Camouflage Gouache on paper 30 x 42 cm 2016
As regular readers know, I am currently an M. Phil candidate in the School of Communications and Arts at the University of Queensland. My degree is a research one, thus I spend a lot of time reading and writing. My research topic came out of my own work as an artist and now the research is feeding back into my work. My practice is not part of the degree as it is not a practice lead degree. However, by the time I finish it I will have a large body of work that will reflect the research trajectory. Part of my studies includes research into militarised technology, particularly night vision capabilities and unmanned air vehicles [UAV], commonly called drones. Hence, my predilection for drones in recent paintings.
The initial impetus for my research came from my interest in existential risk posed by emerging technologies ie: those technologies not yet fully developed or even embarked upon. Whilst risk might be small, the possible outcomes could be cataclysmic. Thus, the risk is worthy of attention. For instance, there is risk in the coupling of AI or AGI with the development of autonomous weapons. Voila! You have a reason for why I am studying militarised technology...
Camouflage is normally associated with military tactics-uniforms, colouration and patterning on vehicles, decoys, undercover work and so on. It is a tactic taken from nature where animals and some plants change in order not to be eaten by predators- think stick insects, for example. In a sense even trying to humanise AI is a kind of camouflage, albeit a tricky and potentially dangerous one. Just think of Ava in the recent movie Ex Machina. By making her human-like normal safety alerts and boundaries became vulnerable to erosion because humans emotionally connected with her.
Ideas of camouflage intersect with my very long interest in the tree-of-life, an age-old transcultural/religious symbol. Its branching appearance is repeated across life, land and the universe in seen and unseen forces and things. For example, think about our vascular system and river networks, think about leaves and ice flows on cold planets. I wonder if the tree holds clues to the template for the universe? Its repeating patterns are far more than mimicry or camouflage.
I have painted the weaponised drone in Camouflage [above-detail below] the same colours as the two cascading trees-of-life to suggest a warning.
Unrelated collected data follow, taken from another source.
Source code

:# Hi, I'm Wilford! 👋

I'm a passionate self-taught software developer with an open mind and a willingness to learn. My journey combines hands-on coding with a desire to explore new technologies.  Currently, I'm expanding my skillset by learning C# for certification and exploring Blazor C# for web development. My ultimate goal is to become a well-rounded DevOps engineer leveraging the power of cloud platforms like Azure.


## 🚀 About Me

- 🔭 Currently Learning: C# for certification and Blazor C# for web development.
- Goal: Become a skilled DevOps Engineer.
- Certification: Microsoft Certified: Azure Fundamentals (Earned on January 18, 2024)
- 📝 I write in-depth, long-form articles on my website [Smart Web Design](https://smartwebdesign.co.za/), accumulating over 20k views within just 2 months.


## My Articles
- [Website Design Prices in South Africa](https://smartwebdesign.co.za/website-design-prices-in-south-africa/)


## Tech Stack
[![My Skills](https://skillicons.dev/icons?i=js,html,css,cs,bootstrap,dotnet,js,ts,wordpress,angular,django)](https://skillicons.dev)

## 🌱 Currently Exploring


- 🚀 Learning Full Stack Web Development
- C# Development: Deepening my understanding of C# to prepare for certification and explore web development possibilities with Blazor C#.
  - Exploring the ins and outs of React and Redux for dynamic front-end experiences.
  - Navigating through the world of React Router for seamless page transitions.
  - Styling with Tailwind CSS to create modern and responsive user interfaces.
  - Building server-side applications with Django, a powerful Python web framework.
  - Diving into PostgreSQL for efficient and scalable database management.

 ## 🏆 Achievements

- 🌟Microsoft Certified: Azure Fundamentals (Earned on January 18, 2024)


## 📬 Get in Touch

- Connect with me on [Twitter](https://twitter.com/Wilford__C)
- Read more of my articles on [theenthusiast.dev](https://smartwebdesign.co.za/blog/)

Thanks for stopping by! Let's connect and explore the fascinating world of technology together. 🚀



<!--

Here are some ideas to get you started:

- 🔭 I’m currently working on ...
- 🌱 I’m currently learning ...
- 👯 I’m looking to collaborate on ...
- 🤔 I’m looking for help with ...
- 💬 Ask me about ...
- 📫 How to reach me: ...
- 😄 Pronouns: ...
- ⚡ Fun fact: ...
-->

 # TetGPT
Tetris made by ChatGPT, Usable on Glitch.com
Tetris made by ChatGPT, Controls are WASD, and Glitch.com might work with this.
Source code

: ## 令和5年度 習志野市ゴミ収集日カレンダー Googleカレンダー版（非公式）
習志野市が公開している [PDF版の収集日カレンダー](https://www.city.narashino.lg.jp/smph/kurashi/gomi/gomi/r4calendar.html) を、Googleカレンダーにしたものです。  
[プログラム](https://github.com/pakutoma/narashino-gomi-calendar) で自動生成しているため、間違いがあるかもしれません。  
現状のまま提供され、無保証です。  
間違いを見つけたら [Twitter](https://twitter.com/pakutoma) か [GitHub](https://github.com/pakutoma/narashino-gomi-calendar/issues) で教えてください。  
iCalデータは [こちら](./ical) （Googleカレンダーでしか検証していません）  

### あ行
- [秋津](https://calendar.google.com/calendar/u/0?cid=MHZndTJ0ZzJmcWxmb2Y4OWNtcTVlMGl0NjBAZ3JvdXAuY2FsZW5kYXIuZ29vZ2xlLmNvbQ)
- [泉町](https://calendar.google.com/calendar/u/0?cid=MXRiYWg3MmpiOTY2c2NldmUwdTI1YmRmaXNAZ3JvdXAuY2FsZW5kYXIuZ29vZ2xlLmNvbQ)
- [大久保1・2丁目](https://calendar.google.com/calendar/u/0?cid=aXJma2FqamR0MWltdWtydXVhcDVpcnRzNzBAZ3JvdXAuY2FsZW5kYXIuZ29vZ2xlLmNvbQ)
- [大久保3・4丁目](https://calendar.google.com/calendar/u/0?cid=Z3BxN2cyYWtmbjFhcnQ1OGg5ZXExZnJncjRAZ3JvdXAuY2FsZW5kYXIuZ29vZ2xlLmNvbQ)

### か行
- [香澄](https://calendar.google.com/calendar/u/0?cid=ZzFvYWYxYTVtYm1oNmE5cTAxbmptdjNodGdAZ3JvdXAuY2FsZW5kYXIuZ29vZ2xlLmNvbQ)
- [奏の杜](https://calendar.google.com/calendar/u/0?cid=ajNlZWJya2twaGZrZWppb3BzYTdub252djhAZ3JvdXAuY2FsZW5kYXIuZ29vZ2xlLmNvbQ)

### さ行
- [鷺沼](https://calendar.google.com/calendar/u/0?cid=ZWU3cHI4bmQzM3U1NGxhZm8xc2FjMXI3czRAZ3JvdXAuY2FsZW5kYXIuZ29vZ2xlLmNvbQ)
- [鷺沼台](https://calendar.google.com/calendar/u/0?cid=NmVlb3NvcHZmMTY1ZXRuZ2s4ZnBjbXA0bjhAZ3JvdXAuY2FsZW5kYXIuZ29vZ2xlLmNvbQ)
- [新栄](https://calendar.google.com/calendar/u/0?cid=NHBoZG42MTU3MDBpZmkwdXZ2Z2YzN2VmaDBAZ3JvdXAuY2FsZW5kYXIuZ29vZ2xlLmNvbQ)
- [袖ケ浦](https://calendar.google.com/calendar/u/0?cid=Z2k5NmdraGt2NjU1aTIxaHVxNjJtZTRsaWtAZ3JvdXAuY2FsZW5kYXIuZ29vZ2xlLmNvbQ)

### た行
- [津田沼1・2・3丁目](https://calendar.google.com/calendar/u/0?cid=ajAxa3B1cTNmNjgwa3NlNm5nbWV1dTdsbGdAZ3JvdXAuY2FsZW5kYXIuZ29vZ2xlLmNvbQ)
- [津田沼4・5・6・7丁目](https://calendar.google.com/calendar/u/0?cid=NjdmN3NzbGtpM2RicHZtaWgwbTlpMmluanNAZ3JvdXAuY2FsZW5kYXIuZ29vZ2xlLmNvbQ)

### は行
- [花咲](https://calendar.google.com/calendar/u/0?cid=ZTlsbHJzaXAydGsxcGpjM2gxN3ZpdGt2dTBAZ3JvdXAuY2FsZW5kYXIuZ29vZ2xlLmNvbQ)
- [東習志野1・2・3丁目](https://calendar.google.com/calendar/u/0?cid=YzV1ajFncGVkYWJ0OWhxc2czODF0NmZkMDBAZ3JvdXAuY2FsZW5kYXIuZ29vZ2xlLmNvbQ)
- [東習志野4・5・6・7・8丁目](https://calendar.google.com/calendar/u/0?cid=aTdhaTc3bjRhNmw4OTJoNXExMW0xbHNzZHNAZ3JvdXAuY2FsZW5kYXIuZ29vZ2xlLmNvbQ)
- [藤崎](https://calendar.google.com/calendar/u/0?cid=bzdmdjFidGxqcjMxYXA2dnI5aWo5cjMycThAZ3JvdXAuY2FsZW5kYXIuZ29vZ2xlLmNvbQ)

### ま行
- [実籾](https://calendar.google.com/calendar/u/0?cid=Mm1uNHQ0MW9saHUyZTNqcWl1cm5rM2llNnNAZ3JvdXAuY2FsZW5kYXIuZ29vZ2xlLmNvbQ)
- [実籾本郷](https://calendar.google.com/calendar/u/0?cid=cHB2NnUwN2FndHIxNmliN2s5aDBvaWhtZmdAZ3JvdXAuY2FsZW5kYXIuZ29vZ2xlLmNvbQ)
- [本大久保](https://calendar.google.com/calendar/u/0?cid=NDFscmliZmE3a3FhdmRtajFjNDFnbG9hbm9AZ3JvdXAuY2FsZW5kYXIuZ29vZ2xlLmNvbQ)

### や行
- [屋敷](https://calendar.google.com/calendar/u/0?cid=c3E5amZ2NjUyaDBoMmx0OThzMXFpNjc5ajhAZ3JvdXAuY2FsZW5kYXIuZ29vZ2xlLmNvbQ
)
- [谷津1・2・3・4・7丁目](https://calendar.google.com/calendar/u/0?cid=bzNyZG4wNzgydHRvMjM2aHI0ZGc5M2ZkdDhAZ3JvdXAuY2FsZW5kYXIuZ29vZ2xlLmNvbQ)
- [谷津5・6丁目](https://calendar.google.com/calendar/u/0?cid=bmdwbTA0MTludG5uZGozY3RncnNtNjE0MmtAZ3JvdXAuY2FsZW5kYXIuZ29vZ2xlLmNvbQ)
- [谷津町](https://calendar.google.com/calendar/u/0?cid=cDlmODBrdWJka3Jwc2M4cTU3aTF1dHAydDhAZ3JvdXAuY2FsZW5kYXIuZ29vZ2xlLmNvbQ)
This painting is another of my dronescapes. They represent a sub-theme of my quest to re-consider what landscape means in the 21 st century. I suggest we need to untether landscape from earth-bound horizons by launching ourselves into universal distances, where we can evaluate Earth and humanity from new and multiple perspectives. The droning of the landscape, where surveillance mechanisms and infrastructure proliferate, is just but one of my considerations.